TF: No, It’s always a love affair.

AO: Is the red carpet the facade of Cannes festival or an integral part of its entity?

TF: The Festival de Cannes is a permanent and continuous mixture between glamour and the red carpet; between artistic cinema or author’s cinema; and the presence of international stars alongside the rare country cinema, showing works and screening films for new generations and discovery. It’s a balance. But the stars don’t impose any conditions of their own on Cannes.

AO: Is Cannes festival driven by the whims of politics?

TF: No. It is not a political festival; but the directors are the politicians with their films. And when we show a film about a political issue and it wins the Palme d’Or, the festival’s biggest prize, it’s not the festival, but the jury.

Many of our films win other international awards, which are chosen by other festivals or critics’ unions, for example.

AO: How do you choose films and based on which criteria?

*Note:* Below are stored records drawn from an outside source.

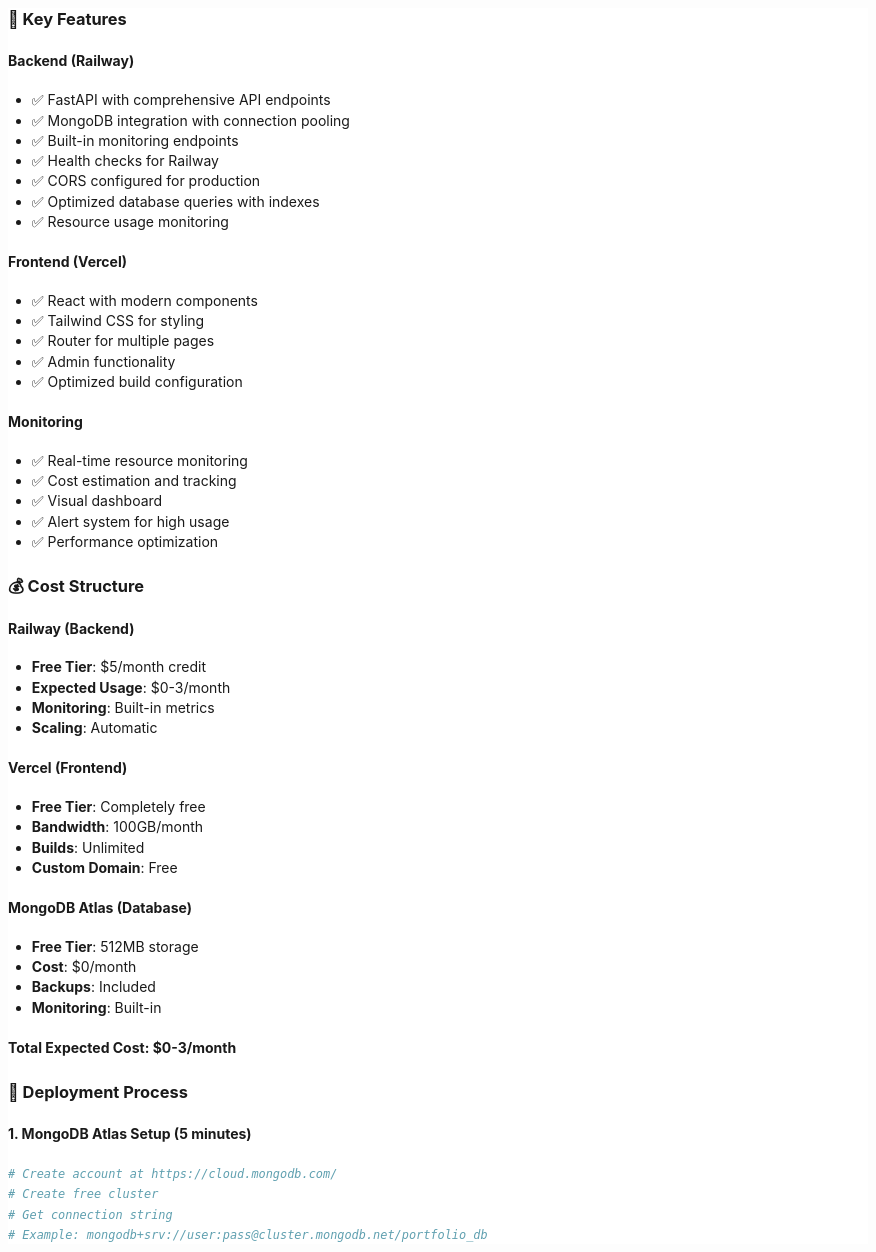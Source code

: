 ### 🔧 Key Features

#### Backend (Railway)
- ✅ FastAPI with comprehensive API endpoints
- ✅ MongoDB integration with connection pooling
- ✅ Built-in monitoring endpoints
- ✅ Health checks for Railway
- ✅ CORS configured for production
- ✅ Optimized database queries with indexes
- ✅ Resource usage monitoring

#### Frontend (Vercel)
- ✅ React with modern components
- ✅ Tailwind CSS for styling
- ✅ Router for multiple pages
- ✅ Admin functionality
- ✅ Optimized build configuration

#### Monitoring
- ✅ Real-time resource monitoring
- ✅ Cost estimation and tracking
- ✅ Visual dashboard
- ✅ Alert system for high usage
- ✅ Performance optimization

### 💰 Cost Structure

#### Railway (Backend)
- **Free Tier**: $5/month credit
- **Expected Usage**: $0-3/month
- **Monitoring**: Built-in metrics
- **Scaling**: Automatic

#### Vercel (Frontend)
- **Free Tier**: Completely free
- **Bandwidth**: 100GB/month
- **Builds**: Unlimited
- **Custom Domain**: Free

#### MongoDB Atlas (Database)
- **Free Tier**: 512MB storage
- **Cost**: $0/month
- **Backups**: Included
- **Monitoring**: Built-in

#### Total Expected Cost: $0-3/month

### 🚀 Deployment Process

#### 1. MongoDB Atlas Setup (5 minutes)
```bash
# Create account at https://cloud.mongodb.com/
# Create free cluster
# Get connection string
# Example: mongodb+srv://user:pass@cluster.mongodb.net/portfolio_db
```
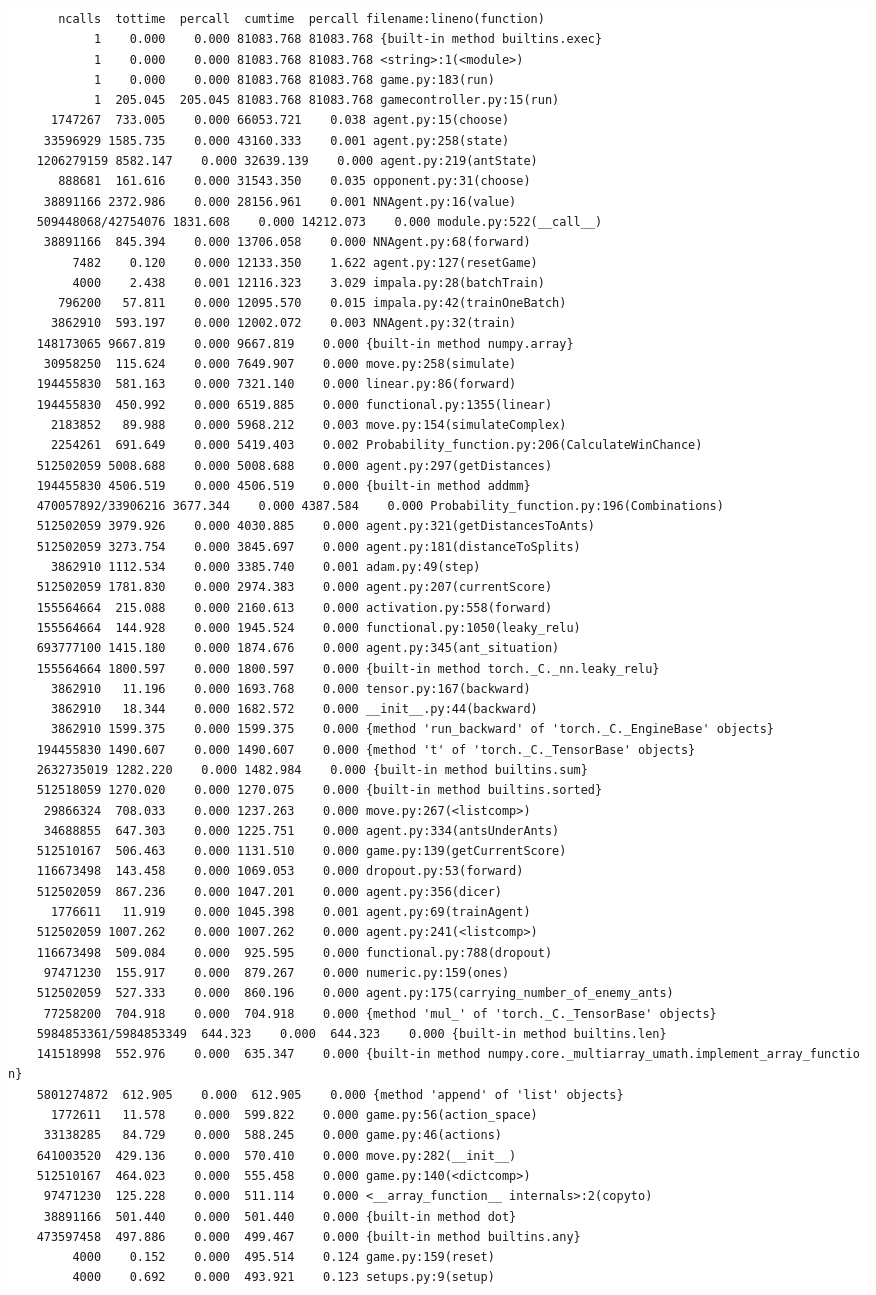            ncalls  tottime  percall  cumtime  percall filename:lineno(function)
                1    0.000    0.000 81083.768 81083.768 {built-in method builtins.exec}
                1    0.000    0.000 81083.768 81083.768 <string>:1(<module>)
                1    0.000    0.000 81083.768 81083.768 game.py:183(run)
                1  205.045  205.045 81083.768 81083.768 gamecontroller.py:15(run)
          1747267  733.005    0.000 66053.721    0.038 agent.py:15(choose)
         33596929 1585.735    0.000 43160.333    0.001 agent.py:258(state)
        1206279159 8582.147    0.000 32639.139    0.000 agent.py:219(antState)
           888681  161.616    0.000 31543.350    0.035 opponent.py:31(choose)
         38891166 2372.986    0.000 28156.961    0.001 NNAgent.py:16(value)
        509448068/42754076 1831.608    0.000 14212.073    0.000 module.py:522(__call__)
         38891166  845.394    0.000 13706.058    0.000 NNAgent.py:68(forward)
             7482    0.120    0.000 12133.350    1.622 agent.py:127(resetGame)
             4000    2.438    0.001 12116.323    3.029 impala.py:28(batchTrain)
           796200   57.811    0.000 12095.570    0.015 impala.py:42(trainOneBatch)
          3862910  593.197    0.000 12002.072    0.003 NNAgent.py:32(train)
        148173065 9667.819    0.000 9667.819    0.000 {built-in method numpy.array}
         30958250  115.624    0.000 7649.907    0.000 move.py:258(simulate)
        194455830  581.163    0.000 7321.140    0.000 linear.py:86(forward)
        194455830  450.992    0.000 6519.885    0.000 functional.py:1355(linear)
          2183852   89.988    0.000 5968.212    0.003 move.py:154(simulateComplex)
          2254261  691.649    0.000 5419.403    0.002 Probability_function.py:206(CalculateWinChance)
        512502059 5008.688    0.000 5008.688    0.000 agent.py:297(getDistances)
        194455830 4506.519    0.000 4506.519    0.000 {built-in method addmm}
        470057892/33906216 3677.344    0.000 4387.584    0.000 Probability_function.py:196(Combinations)
        512502059 3979.926    0.000 4030.885    0.000 agent.py:321(getDistancesToAnts)
        512502059 3273.754    0.000 3845.697    0.000 agent.py:181(distanceToSplits)
          3862910 1112.534    0.000 3385.740    0.001 adam.py:49(step)
        512502059 1781.830    0.000 2974.383    0.000 agent.py:207(currentScore)
        155564664  215.088    0.000 2160.613    0.000 activation.py:558(forward)
        155564664  144.928    0.000 1945.524    0.000 functional.py:1050(leaky_relu)
        693777100 1415.180    0.000 1874.676    0.000 agent.py:345(ant_situation)
        155564664 1800.597    0.000 1800.597    0.000 {built-in method torch._C._nn.leaky_relu}
          3862910   11.196    0.000 1693.768    0.000 tensor.py:167(backward)
          3862910   18.344    0.000 1682.572    0.000 __init__.py:44(backward)
          3862910 1599.375    0.000 1599.375    0.000 {method 'run_backward' of 'torch._C._EngineBase' objects}
        194455830 1490.607    0.000 1490.607    0.000 {method 't' of 'torch._C._TensorBase' objects}
        2632735019 1282.220    0.000 1482.984    0.000 {built-in method builtins.sum}
        512518059 1270.020    0.000 1270.075    0.000 {built-in method builtins.sorted}
         29866324  708.033    0.000 1237.263    0.000 move.py:267(<listcomp>)
         34688855  647.303    0.000 1225.751    0.000 agent.py:334(antsUnderAnts)
        512510167  506.463    0.000 1131.510    0.000 game.py:139(getCurrentScore)
        116673498  143.458    0.000 1069.053    0.000 dropout.py:53(forward)
        512502059  867.236    0.000 1047.201    0.000 agent.py:356(dicer)
          1776611   11.919    0.000 1045.398    0.001 agent.py:69(trainAgent)
        512502059 1007.262    0.000 1007.262    0.000 agent.py:241(<listcomp>)
        116673498  509.084    0.000  925.595    0.000 functional.py:788(dropout)
         97471230  155.917    0.000  879.267    0.000 numeric.py:159(ones)
        512502059  527.333    0.000  860.196    0.000 agent.py:175(carrying_number_of_enemy_ants)
         77258200  704.918    0.000  704.918    0.000 {method 'mul_' of 'torch._C._TensorBase' objects}
        5984853361/5984853349  644.323    0.000  644.323    0.000 {built-in method builtins.len}
        141518998  552.976    0.000  635.347    0.000 {built-in method numpy.core._multiarray_umath.implement_array_function}
        5801274872  612.905    0.000  612.905    0.000 {method 'append' of 'list' objects}
          1772611   11.578    0.000  599.822    0.000 game.py:56(action_space)
         33138285   84.729    0.000  588.245    0.000 game.py:46(actions)
        641003520  429.136    0.000  570.410    0.000 move.py:282(__init__)
        512510167  464.023    0.000  555.458    0.000 game.py:140(<dictcomp>)
         97471230  125.228    0.000  511.114    0.000 <__array_function__ internals>:2(copyto)
         38891166  501.440    0.000  501.440    0.000 {built-in method dot}
        473597458  497.886    0.000  499.467    0.000 {built-in method builtins.any}
             4000    0.152    0.000  495.514    0.124 game.py:159(reset)
             4000    0.692    0.000  493.921    0.123 setups.py:9(setup)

TF:  All films are selected through the selection committee in the same way based on their quality and regardless of their nationality. For example, the Egyptian film ‘Yom Al-Din’, which was shown in the official competition of the festival, was a real surprise to us. The biggest surprise is that it was a first-time director. So, we encouraged him. But it was also a way to show a different kind of cinema.

We do not make political choices. The festival does not compromise in the level of works it presents, as the eyes of the international press and critics are all focused on us. We only choose a very good movie. The same applies to our selection of French films, which we do not take for granted.

AO: Are you with the international film festivals that were held online recently, including major festivals, and why did you refuse to hold the Cannes Film Festival virtually?

FT: Film festivals cannot be held virtually because they are based on human presence. They rely on human encounters; they are live performances of art. It is also a way to show good movies from every corner of the world, not only American and European cinema.

All film festivals everywhere in the world strengthen the art of cinema and make the industry stronger. And the more online platforms multiply over the years, the stronger film festivals will be.

AO: What is your vision of the world after the pandemic?

FT: At the time of the pandemic, we were talking about the world beyond that period. But now no one is talking about the future; and I think it’s better to go back to that tone and dream of a post-COVID world.